Welcome back, “Roundball Rock.”

John Tesh’s iconic theme music for NBA broadcasts on NBC is coming back when the league’s new media rights deals commence in the 2025-26 season and is one of many highlights of the 11-year agreement the league finally completed Wednesday.

Some other elements of the deals that might be pertinent to viewers:

Sunday Night Basketball …

NBC already has the wildly successful Sunday Night Football, and when the NFL playoffs are over, get ready for Sunday Night Basketball. A one-hour pregame show will start at 7 p.m. Eastern, followed by an 8 p.m. game on NBC and Peacock.

… and Monday Night Basketball

Peacock will also broadcast national Monday regular-season games weekly and Monday night doubleheaders later in the season. NBCUniversal will also have two games on Martin Luther King Jr. Day each January.

What Disney Gets

Disney, which is ABC and ESPN, will distribute 80 regular-season games each season, with at least 20 on ABC (on weekends) and up to 60 on ESPN (mostly Wednesdays and Fridays).

Disney also:

— will continue broadcasting the NBA Finals.

— will continue broadcasting all five Christmas games.

— will have exclusive national coverage of the final day of the regular season.

— will have a conference finals series 10 times in the agreement’s 11 years.

— keeps the NBA draft and NBA draft lottery.

What NBC Gets

NBCU, which is NBC and Peacock, will show up to 100 regular-season games each season, more than half of them on NBC on Sundays and Tuesdays. It will also have the league’s opening night doubleheader.

NBC also:

— gets a conference finals in six of the 11 years of the agreement.

— becomes the home of all USA Basketball senior men’s and women’s games, which aligns with the network’s Olympic platform.

— will see Xfinity become the Official TV Service of the NBA, WNBA and USA Basketball.

What Amazon Gets

Prime Video will distribute all six NBA Play-In Tournament games, plus will stream about one-third of the games played in the first two rounds of the playoffs.

Amazon also:

— gets a conference finals in six of the 11 years of the agreement.

— will send an expanded package of games to Mexico, Brazil, France, Italy, Spain, Germany, Britain and Ireland, including a conference finals series each year and the NBA Finals in six of the 11 years.

— will stream half of the games from NBA Summer League.

More TV games

The NBA says that “approximately 75 regular-season games will be on broadcast TV” in each of the 11 seasons of the new deal. That’s about five times more than what’s required to be on broadcast now under the current agreement.

All-Star Weekend

NBC will replace TNT as the home of the NBA’s All-Star weekend starting in 2026, including Rising Stars, All-Star Saturday Night — featuring the dunk, 3-point and skills competitions — and the All-Star Game.

Black Friday

Part of Amazon’s deal includes a new game on Black Friday, the day after Thanksgiving. It’s one of 66 regular-season NBA games that will be on Prime Video each year, including the knockout rounds of the NBA Cup.

NBA App

The league can reasonably expect there to be some confusion at first about which games are on which network on which night.
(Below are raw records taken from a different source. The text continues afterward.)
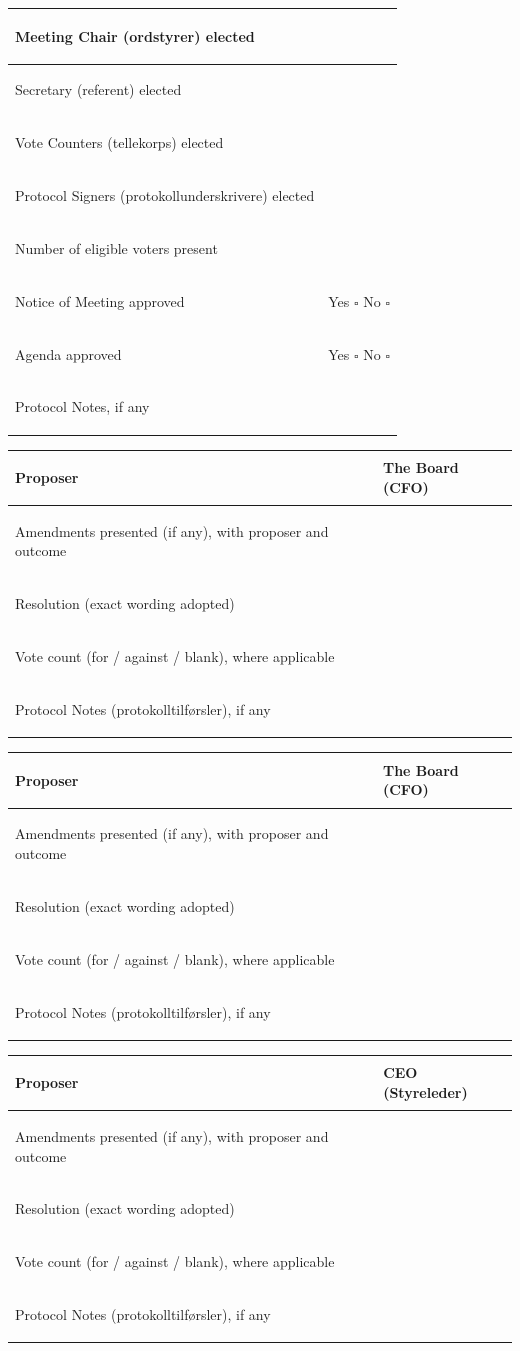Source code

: \documentclass{../../../Common/Latex/Templates/rapport}
\newcommand{\caseblock}[1]{%
  \begin{tabularx}{\textwidth}{|>{\bfseries\raggedright\arraybackslash}p{5cm}|X|}
    \hline
    Proposer                                                 & \rule{0pt}{0.9cm}#1 \\
    \hline
    Amendments presented (if any), with proposer and outcome & \rule{0pt}{1.8cm}   \\
    \hline
    Resolution (exact wording adopted)                       & \rule{0pt}{1.8cm}   \\
    \hline
    Vote count (for / against / blank), where applicable     & \rule{0pt}{0.9cm}   \\
    \hline
    Protocol Notes (protokolltilførsler), if any             & \rule{0pt}{1.2cm}   \\
    \hline
  \end{tabularx}%
}
\begin{document}
\begin{tabularx}{\textwidth}{|>{\bfseries\raggedright\arraybackslash}p{5cm}|X|}
  \hline
  Meeting Chair (ordstyrer) elected                 & \rule{0pt}{0.9cm}                                                  \\
  \hline
  Secretary (referent) elected                      & \rule{0pt}{0.9cm}                                                  \\
  \hline
  Vote Counters (tellekorps) elected                & \rule{0pt}{0.9cm}                                                  \\
  \hline
  Protocol Signers (protokollunderskrivere) elected & \rule{0pt}{0.9cm}                                                  \\
  \hline
  Number of eligible voters present                 & \rule{0pt}{0.9cm}                                                  \\
  \hline
  Notice of Meeting approved                        & \rule{0pt}{0.9cm}Yes \quad $\square$ \quad\quad No \quad $\square$ \\
  \hline
  Agenda approved                                   & \rule{0pt}{0.9cm}Yes \quad $\square$ \quad\quad No \quad $\square$ \\
  \hline
  Protocol Notes, if any                            & \rule{0pt}{1.2cm}                                                  \\
  \hline
\end{tabularx}

\caseblock{The Board (CFO)}

\caseblock{The Board (CFO)}

\caseblock{CEO (Styreleder)}
\end{document}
The NBA App is going to — the league hopes, anyway — serve as the fix to those issues, by becoming, in the league’s words, “a universal access point — seamlessly directing fans to every national game on Disney, NBCU and Amazon platforms.”
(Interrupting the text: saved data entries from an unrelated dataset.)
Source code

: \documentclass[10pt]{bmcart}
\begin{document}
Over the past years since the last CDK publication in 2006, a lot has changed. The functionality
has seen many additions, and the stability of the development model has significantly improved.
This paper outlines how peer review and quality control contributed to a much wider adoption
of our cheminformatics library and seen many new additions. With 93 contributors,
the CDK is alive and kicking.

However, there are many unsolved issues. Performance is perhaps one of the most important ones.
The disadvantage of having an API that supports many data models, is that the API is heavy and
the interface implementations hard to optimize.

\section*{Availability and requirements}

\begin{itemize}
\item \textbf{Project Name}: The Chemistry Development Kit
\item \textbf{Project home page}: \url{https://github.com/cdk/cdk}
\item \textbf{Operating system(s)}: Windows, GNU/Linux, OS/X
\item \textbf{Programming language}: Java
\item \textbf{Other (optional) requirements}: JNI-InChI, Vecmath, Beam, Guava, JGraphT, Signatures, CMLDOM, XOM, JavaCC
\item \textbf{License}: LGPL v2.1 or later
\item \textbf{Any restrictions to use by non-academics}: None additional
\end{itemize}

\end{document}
NBA Commissioner Adam Silver said the league needs to “innovate in how we deliver our games.”

“A lot of that comes through all the benefits of streaming technology and the way you can customize the games, personalize them, make other services available, make them easier to find frankly when you’re on different networks, make them available in multiple languages, multiple angles,” Silver said. “It’s something earlier in my career I spent a lot of time on when I was in NBA Entertainment. I’m looking forward to the ongoing investment in resources to make this an even more fan-friendly product.”